だけど碧音さんは毎日来てるらしい。ナースステーションで私がどこにいるか聞きに来ている。だけど家族でもなんでもない碧音さんに看護師さんが教えることは絶対にない。
生きる気力を完全に失った私はお兄ちゃんにも冷たい態度をとってしまった。たったの30分でも時間があけば休憩もせずに私に会いに来てくれる。

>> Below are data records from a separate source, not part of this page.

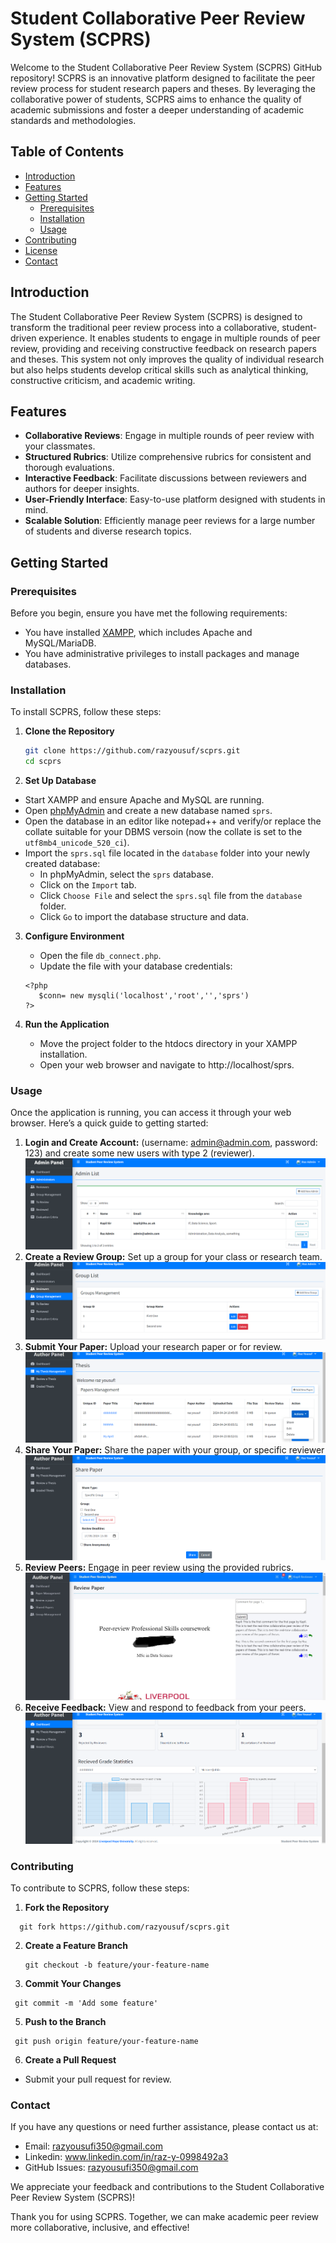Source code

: # Student Collaborative Peer Review System (SCPRS)

Welcome to the Student Collaborative Peer Review System (SCPRS) GitHub repository! SCPRS is an innovative platform designed to facilitate the peer review process for student research papers and theses. By leveraging the collaborative power of students, SCPRS aims to enhance the quality of academic submissions and foster a deeper understanding of academic standards and methodologies.

## Table of Contents

- [Introduction](#introduction)
- [Features](#features)
- [Getting Started](#getting-started)
  - [Prerequisites](#prerequisites)
  - [Installation](#installation)
  - [Usage](#usage)
- [Contributing](#contributing)
- [License](#license)
- [Contact](#contact)

## Introduction

The Student Collaborative Peer Review System (SCPRS) is designed to transform the traditional peer review process into a collaborative, student-driven experience. It enables students to engage in multiple rounds of peer review, providing and receiving constructive feedback on research papers and theses. This system not only improves the quality of individual research but also helps students develop critical skills such as analytical thinking, constructive criticism, and academic writing.

## Features

- **Collaborative Reviews**: Engage in multiple rounds of peer review with your classmates.
- **Structured Rubrics**: Utilize comprehensive rubrics for consistent and thorough evaluations.
- **Interactive Feedback**: Facilitate discussions between reviewers and authors for deeper insights.
- **User-Friendly Interface**: Easy-to-use platform designed with students in mind.
- **Scalable Solution**: Efficiently manage peer reviews for a large number of students and diverse research topics.

## Getting Started

### Prerequisites

Before you begin, ensure you have met the following requirements:
- You have installed [XAMPP](https://www.apachefriends.org/index.html), which includes Apache and MySQL/MariaDB.
- You have administrative privileges to install packages and manage databases.

### Installation

To install SCPRS, follow these steps:

1. **Clone the Repository**

   ```bash
   git clone https://github.com/razyousuf/scprs.git
   cd scprs
   ```
2. **Set Up Database**
  * Start XAMPP and ensure Apache and MySQL are running.
  * Open [phpMyAdmin](http://localhost/phpmyadmin) and create a new database named `sprs`.
  * Open the database in an editor like notepad++ and verify/or replace the collate suitable for your DBMS versoin (now the collate is set to the `utf8mb4_unicode_520_ci`).
  * Import the `sprs.sql` file located in the `database` folder into your newly created database:
     - In phpMyAdmin, select the `sprs` database.
     - Click on the `Import` tab.
     - Click `Choose File` and select the `sprs.sql` file from the `database` folder.
     - Click `Go` to import the database structure and data.

3. **Configure Environment**
    - Open the file `db_connect.php`.
    - Update the file with your database credentials:
  
     ```
     <?php
        $conn= new mysqli('localhost','root','','sprs')
     ?>
     ```

4. **Run the Application**
    - Move the project folder to the htdocs directory in your XAMPP installation.
    - Open your web browser and navigate to http://localhost/sprs.


### Usage
Once the application is running, you can access it through your web browser. Here’s a quick guide to getting started:

1. **Login and Create Account:** (username: admin@admin.com, password: 123) and create some new users with type 2 (reviewer).
   ![Users Management](images/12_admin.jpg "Users Management")
3. **Create a Review Group:** Set up a group for your class or research team.
  ![Group Management](images/14_admin.png "Reviewrs Group Management")
5. **Submit Your Paper:** Upload your research paper or for review.
  ![Paper Management](images/21_author.png "Paper Management")
7. **Share Your Paper:** Share the paper with your group, or specific reviewer
  ![Share Paper](images/22_author.png "Share Paper")
9. **Review Peers:** Engage in peer review using the provided rubrics.
  ![Review Paper](images/32_review.jpg "Review Paper")
11. **Receive Feedback:** View and respond to feedback from your peers.
  ![Receive Feedback](images/23_author.png "receive Feedback")

### Contributing
To contribute to SCPRS, follow these steps:

1. **Fork the Repository**
 ```
   git fork https://github.com/razyousuf/scprs.git
 ```

2. **Create a Feature Branch**
   ```
   git checkout -b feature/your-feature-name
   ```
3. **Commit Your Changes**
  ```
   git commit -m 'Add some feature'
  ```
5. **Push to the Branch**
  ```
   git push origin feature/your-feature-name
  ```
6. **Create a Pull Request**
  - Submit your pull request for review.

### Contact
If you have any questions or need further assistance, please contact us at:
  * Email: razyousufi350@gmail.com
  * Linkedin: www.linkedin.com/in/raz-y-0998492a3
  * GitHub Issues: razyousufi350@gmail.com

We appreciate your feedback and contributions to the Student Collaborative Peer Review System (SCPRS)!

Thank you for using SCPRS. Together, we can make academic peer review more collaborative, inclusive, and effective!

そんなお兄ちゃんに私は言った。「別に無理しなくていいよ?私は何も変わらないから。」無理に時間を作っては会いに来てくれる唯一の家族に言った最低な言葉。
困惑した様子のお兄ちゃんはそれでも何とか笑顔のまま「俺が桜音羽に会いたかったから。仕事終わったらまたすぐ来るね。」そして暖かい手で頭を撫でて帰っていった。
それから2日後、お見舞いに来てくれた人に私は驚いた。
「久しぶりー。元気?」
「⋯どうしたんですか?」
その人物は朝陽さんだった。告白されたあの日から朝陽さんは来なくなっていたのに。
「あのさ、直球で聞くんだけど先輩に会わなくていいの?」
朝陽さんの瞳は全てを見透かしているようだった。私は心のカーテンを開かないようにぐっと閉じた。
「もう会わないって決めたので。」
「ふーん?でもさぁ頭下げてまで来てくれたんだからちょっと話聞くくらいはしてあげてもいいんじゃない?」
頭を下げた⋯?そういえばどうやって碧音さんはここへやってきたんだろう。お兄ちゃんは碧音さんが来た理由を話さなかった。違う、私が碧音さんを拒否してるからだ。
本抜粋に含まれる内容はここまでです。